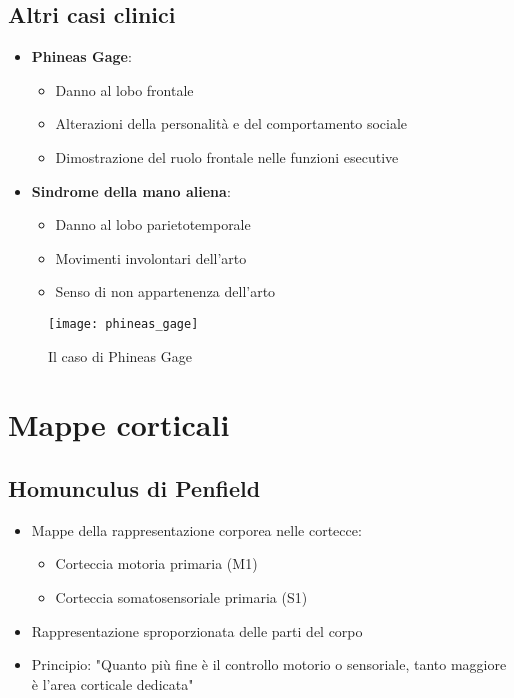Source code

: \documentclass[11pt]{article}
\begin{document}
\subsection*{Altri casi clinici}
\begin{itemize}
    \item \textbf{Phineas Gage}:
    \begin{itemize}
        \item Danno al lobo frontale
        \item Alterazioni della personalità e del comportamento sociale
        \item Dimostrazione del ruolo frontale nelle funzioni esecutive
    \end{itemize}
    
    \item \textbf{Sindrome della mano aliena}:
    \begin{itemize}
        \item Danno al lobo parietotemporale
        \item Movimenti involontari dell'arto
        \item Senso di non appartenenza dell'arto
    \end{itemize}
\end{itemize}

\begin{figure}[h]
    \centering
    \texttt{[image: phineas\_gage]} %
    \caption{Il caso di Phineas Gage}
    \label{fig:gage}
\end{figure}

\section*{Mappe corticali}

\subsection*{Homunculus di Penfield}
\begin{itemize}
    \item Mappe della rappresentazione corporea nelle cortecce:
    \begin{itemize}
        \item Corteccia motoria primaria (M1)
        \item Corteccia somatosensoriale primaria (S1)
    \end{itemize}
    \item Rappresentazione sproporzionata delle parti del corpo
    \item Principio: "Quanto più fine è il controllo motorio o sensoriale, tanto maggiore è l'area corticale dedicata"
\end{itemize}
\end{document}
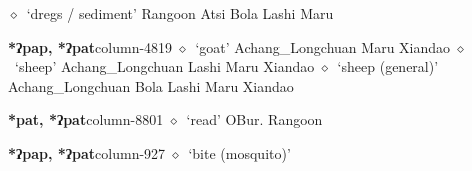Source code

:          $\diamond$~`dregs / sediment'
         Rangoon 
\hspace{1ex}
         Atsi 
\hspace{1ex}
         Bola 
\hspace{1ex}
         Lashi 
\hspace{1ex}
         Maru 
  \item {\footnotesize \textbf{*ʔpap, *ʔpat}}{\tiny column-4819}
         $\diamond$~`goat'
         Achang\_Longchuan 
\hspace{1ex}
         Maru 
\hspace{1ex}
         Xiandao 
\hspace{1ex}
         $\diamond$~`sheep'
         Achang\_Longchuan 
\hspace{1ex}
         Lashi 
\hspace{1ex}
         Maru 
\hspace{1ex}
         Xiandao 
\hspace{1ex}
         $\diamond$~`sheep (general)'
         Achang\_Longchuan 
\hspace{1ex}
         Bola 
\hspace{1ex}
         Lashi 
\hspace{1ex}
         Maru 
\hspace{1ex}
         Xiandao 
  \item {\footnotesize \textbf{*pat, *ʔpat}}{\tiny column-8801}
         $\diamond$~`read'
         OBur. 
\hspace{1ex}
         Rangoon 
  \item {\footnotesize \textbf{*ʔpap, *ʔpat}}{\tiny column-927}
         $\diamond$~`bite (mosquito)'
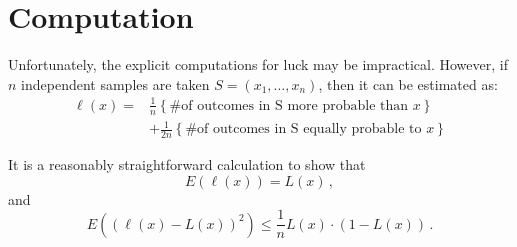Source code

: \chapter*{Computation}

Unfortunately, the explicit computations for luck may be impractical.  However, if $n$ independent samples are taken $S=(x_1, \ldots, x_n)$, then it can be estimated as: 
\begin{align*}
 \ell(x) = & \frac{1}{n} \left\{\text{\# of outcomes in S more probable than $x$}\right\}  \\
 & + \frac{1}{2n} \left\{\text{\# of outcomes in S equally probable to $x$}\right\} 
\end{align*}

It is a reasonably straightforward calculation to show that
\begin{equation}
E(\ell(x))=L(x) \,,
\end{equation}
and
\begin{equation}
E((\ell(x)-L(x))^2) \leq \frac{1}{n} L(x) \cdot (1-L(x))\,.
\end{equation}
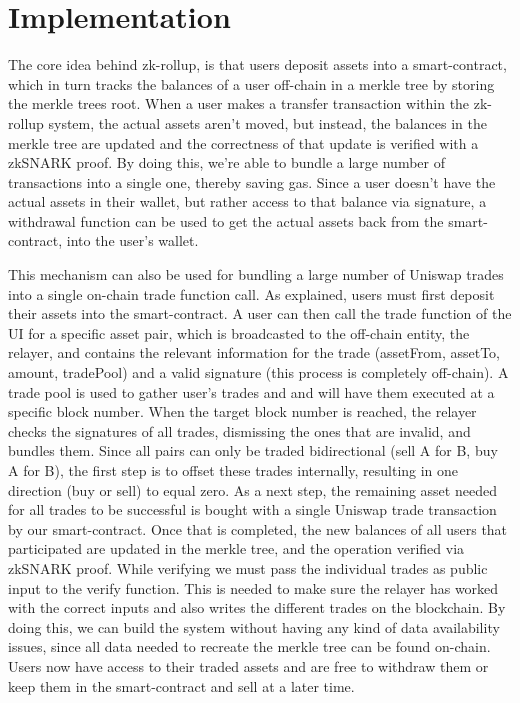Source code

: \documentclass[runningheads]{llncs}
\begin{document}
\section{Implementation}
The core idea behind zk-rollup, is that users deposit assets into a smart-contract, which in turn tracks the balances of a user off-chain in a merkle tree by storing the merkle trees root. When a user makes a transfer transaction within the zk-rollup system, the actual assets aren't moved, but instead, the balances in the merkle tree are updated and the correctness of that update is verified with a zkSNARK proof. By doing this, we’re able to bundle a large number of transactions into a single one, thereby saving gas. Since a user doesn’t have the actual assets in their wallet, but rather access to that balance via signature, a withdrawal function can be used to get the actual assets back from the smart-contract, into the user's wallet. 

This mechanism can also be used for bundling a large number of  Uniswap trades into a single on-chain trade function call. As explained, users must first deposit their assets into the smart-contract. A user can then call the trade function of the UI for a specific asset pair, which is broadcasted to the off-chain entity, the relayer, and contains the relevant information for the trade (assetFrom, assetTo, amount, tradePool) and a valid signature (this process is completely off-chain). A trade pool is used to gather user's trades and and will have them executed at a specific block number. When the target block number is reached, the relayer checks the signatures of all trades, dismissing the ones that are invalid, and bundles them. Since all pairs can only be traded bidirectional (sell A for B, buy A for B), the first step is to offset these trades internally, resulting in one direction (buy or sell) to equal zero. As a next step, the remaining asset needed for all trades to be successful is bought with a single Uniswap trade transaction by our smart-contract. Once that is completed, the new balances of all users that participated are updated in the merkle tree, and the operation verified via zkSNARK proof. While verifying we must pass the individual trades as public input to the verify function. This is needed to make sure the relayer has worked with the correct inputs and also writes the different trades on the blockchain. By doing this, we can build the system without having any kind of data availability issues, since all data needed to recreate the merkle tree can be found on-chain. Users now have access to their traded assets and are free to withdraw them or keep them in the smart-contract and sell at a later time.
\end{document}
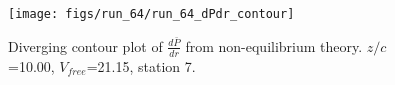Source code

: \begin{figure}[H]
\centering
\texttt{[image: figs/run\_64/run\_64\_dPdr\_contour]}
\caption{Diverging contour plot of $\frac{d\bar{P}}{dr}$ from non-equilibrium theory. $z/c$=10.00, $V_{free}$=21.15, station 7.}
\label{fig:run_64_dPdr_contour}
\end{figure}


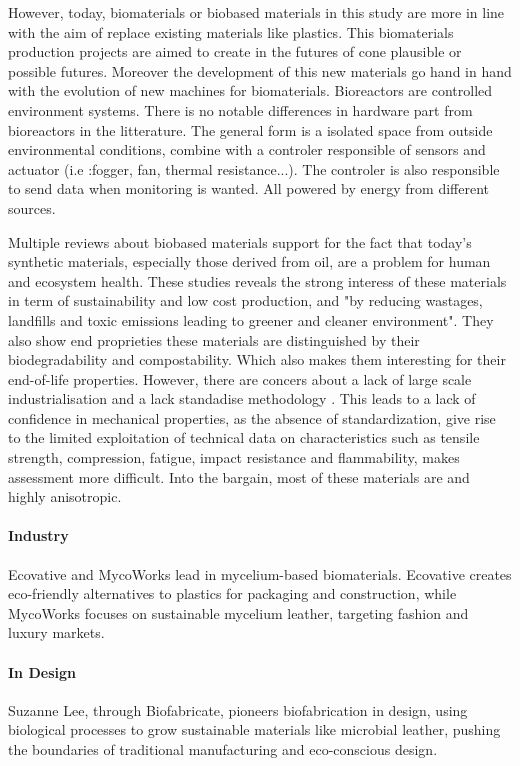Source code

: However, today, biomaterials or biobased materials in this study are more in line with the aim of replace existing materials like plastics.
This biomaterials production projects are aimed to create in the futures of cone plausible or possible futures. 
Moreover the development of this new materials go hand in hand with the evolution of new machines for biomaterials. Bioreactors are controlled environment systems. There is no notable differences in hardware part from bioreactors in the litterature. The general form is a isolated space from outside environmental conditions, 
combine with a controler responsible of sensors and actuator (i.e :fogger, fan, thermal resistance...). The controler is also responsible to send data when monitoring is wanted. All powered by energy from different sources. 

Multiple reviews\cite{cottet2020biobased}\cite{vinod2020renewable}\cite{hairon2022bio} about biobased materials support for the fact that today's synthetic materials, especially those derived from oil, are a problem for human and ecosystem health.
These studies reveals the strong interess of these materials in term of sustainability and low cost production, and "by reducing wastages, landfills
and toxic emissions leading to greener and cleaner environment". They also show end proprieties these materials are distinguished by their biodegradability and compostability. Which also makes them interesting for their end-of-life properties. 
However, there are concers about a lack of large scale industrialisation and a lack standadise methodology \cite{andrew2022sustainable}. This leads to a lack of confidence in mechanical properties, as the absence of standardization, give rise to the limited exploitation of technical data on characteristics such as tensile strength, compression, fatigue, impact resistance and flammability, makes assessment more difficult.   
Into the bargain, most of these materials are and highly anisotropic.

\paragraph[short]{Industry} 
Ecovative and MycoWorks lead in mycelium-based biomaterials. Ecovative creates eco-friendly alternatives to plastics for packaging and construction, while MycoWorks focuses on sustainable mycelium leather, targeting fashion and luxury markets.
\paragraph[short]{In Design} 
Suzanne Lee, through Biofabricate, pioneers biofabrication in design, using biological processes to grow sustainable materials like microbial leather, pushing the boundaries of traditional manufacturing and eco-conscious design.


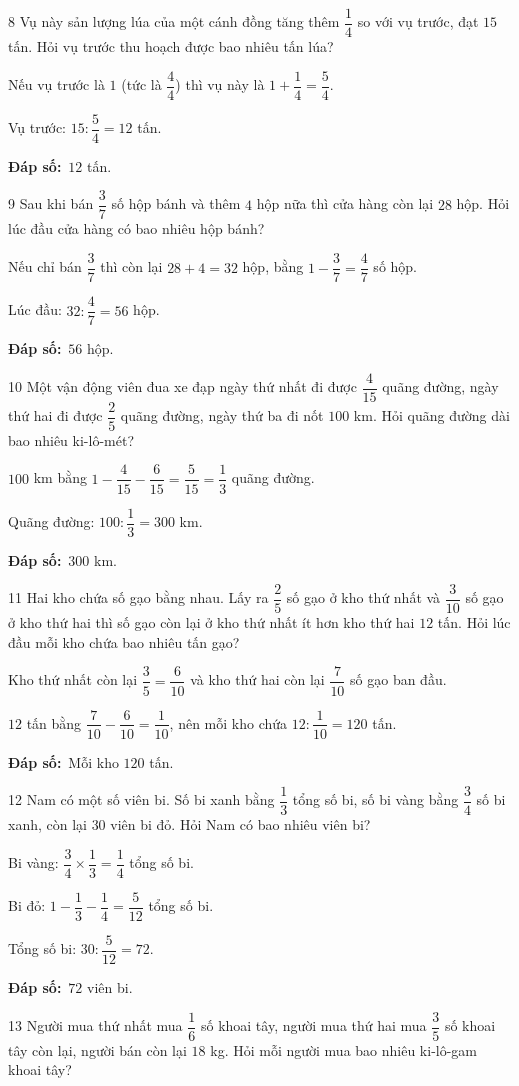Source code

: \documentclass[11pt]{article}
\newif\ifsol \solfalse
\providecommand{\AnsWord}{Đáp số}
\newcommand{\dapso}[1]{\par\textbf{\AnsWord:}\ #1}
\newcommand{\probsol}[1]{%
  \begin{lrbox}{\solmeasure}\begin{minipage}{\dimexpr\linewidth-24pt\relax}#1\end{minipage}\end{lrbox}%
  \ifsol
    \begin{solbox}#1\end{solbox}%
  \else
    \setlength{\solht}{\dimexpr\ht\solmeasure+\dp\solmeasure+0.85cm\relax}%
    \ifdim\solht<1.35cm\setlength{\solht}{1.35cm}\fi
    \begin{tcolorbox}[colback=white,colframe=Line,boxrule=0.8pt,arc=5pt,
      left=8pt,right=8pt,top=4pt,bottom=4pt,height=\solht]{\footnotesize\color{Slate}\itshape\WorkWord}\end{tcolorbox}%
  \fi}
\newcommand{\gap}{\vspace{0.3cm}}
\def\WorkWord{Bài làm:}
\def\AnsWord{Đáp số}
\begin{document}
\gap
\begin{probbox}{8}{\relax}
Vụ này sản lượng lúa của một cánh đồng tăng thêm $\dfrac14$ so với vụ trước, đạt $15$ tấn. Hỏi vụ trước thu hoạch được bao nhiêu tấn lúa?
\end{probbox}
\probsol{
Nếu vụ trước là $1$ (tức là $\dfrac44$) thì vụ này là $1+\dfrac14=\dfrac54$.\par
Vụ trước: $15:\dfrac54=12$ tấn.
\dapso{$12$ tấn.}}
\gap
\begin{probbox}{9}{\relax}
Sau khi bán $\dfrac37$ số hộp bánh và thêm $4$ hộp nữa thì cửa hàng còn lại $28$ hộp. Hỏi lúc đầu cửa hàng có bao nhiêu hộp bánh?
\end{probbox}
\probsol{
Nếu chỉ bán $\dfrac37$ thì còn lại $28+4=32$ hộp, bằng $1-\dfrac37=\dfrac47$ số hộp.\par
Lúc đầu: $32:\dfrac47=56$ hộp.
\dapso{$56$ hộp.}}
\gap
\begin{probbox}{10}{\relax}
Một vận động viên đua xe đạp ngày thứ nhất đi được $\dfrac4{15}$ quãng đường, ngày thứ hai đi được $\dfrac25$ quãng đường, ngày thứ ba đi nốt $100$ km. Hỏi quãng đường dài bao nhiêu ki-lô-mét?
\end{probbox}
\probsol{
$100$ km bằng $1-\dfrac4{15}-\dfrac6{15}=\dfrac5{15}=\dfrac13$ quãng đường.\par Quãng đường: $100:\dfrac13=300$ km.
\dapso{$300$ km.}}
\gap
\begin{probbox}{11}{\relax}
Hai kho chứa số gạo bằng nhau. Lấy ra $\dfrac25$ số gạo ở kho thứ nhất và $\dfrac3{10}$ số gạo ở kho thứ hai thì số gạo còn lại ở kho thứ nhất ít hơn kho thứ hai $12$ tấn. Hỏi lúc đầu mỗi kho chứa bao nhiêu tấn gạo?
\end{probbox}
\probsol{
Kho thứ nhất còn lại $\dfrac35=\dfrac6{10}$ và kho thứ hai còn lại $\dfrac7{10}$ số gạo ban đầu.\par
$12$ tấn bằng $\dfrac7{10}-\dfrac6{10}=\dfrac1{10}$, nên mỗi kho chứa $12:\dfrac1{10}=120$ tấn.
\dapso{Mỗi kho $120$ tấn.}}
\gap
\begin{probbox}{12}{\relax}
Nam có một số viên bi. Số bi xanh bằng $\dfrac13$ tổng số bi, số bi vàng bằng $\dfrac34$ số bi xanh, còn lại $30$ viên bi đỏ. Hỏi Nam có bao nhiêu viên bi?
\end{probbox}
\probsol{
Bi vàng: $\dfrac34\times\dfrac13=\dfrac14$ tổng số bi.\par Bi đỏ: $1-\dfrac13-\dfrac14=\dfrac5{12}$ tổng số bi.\par
Tổng số bi: $30:\dfrac5{12}=72$.
\dapso{$72$ viên bi.}}
\gap
\begin{probbox}{13}{\relax}
Người mua thứ nhất mua $\dfrac16$ số khoai tây, người mua thứ hai mua $\dfrac35$ số khoai tây còn lại, người bán còn lại $18$ kg. Hỏi mỗi người mua bao nhiêu ki-lô-gam khoai tây?
\end{probbox}
\end{document}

*EXERCISE*
Reproduce each line of the records in which "diamond" appears.

*SOLUTION*
:          $\diamond$~`dregs / sediment'
         $\diamond$~`goat'
         $\diamond$~`sheep'
         $\diamond$~`sheep (general)'
         $\diamond$~`read'
         $\diamond$~`bite (mosquito)'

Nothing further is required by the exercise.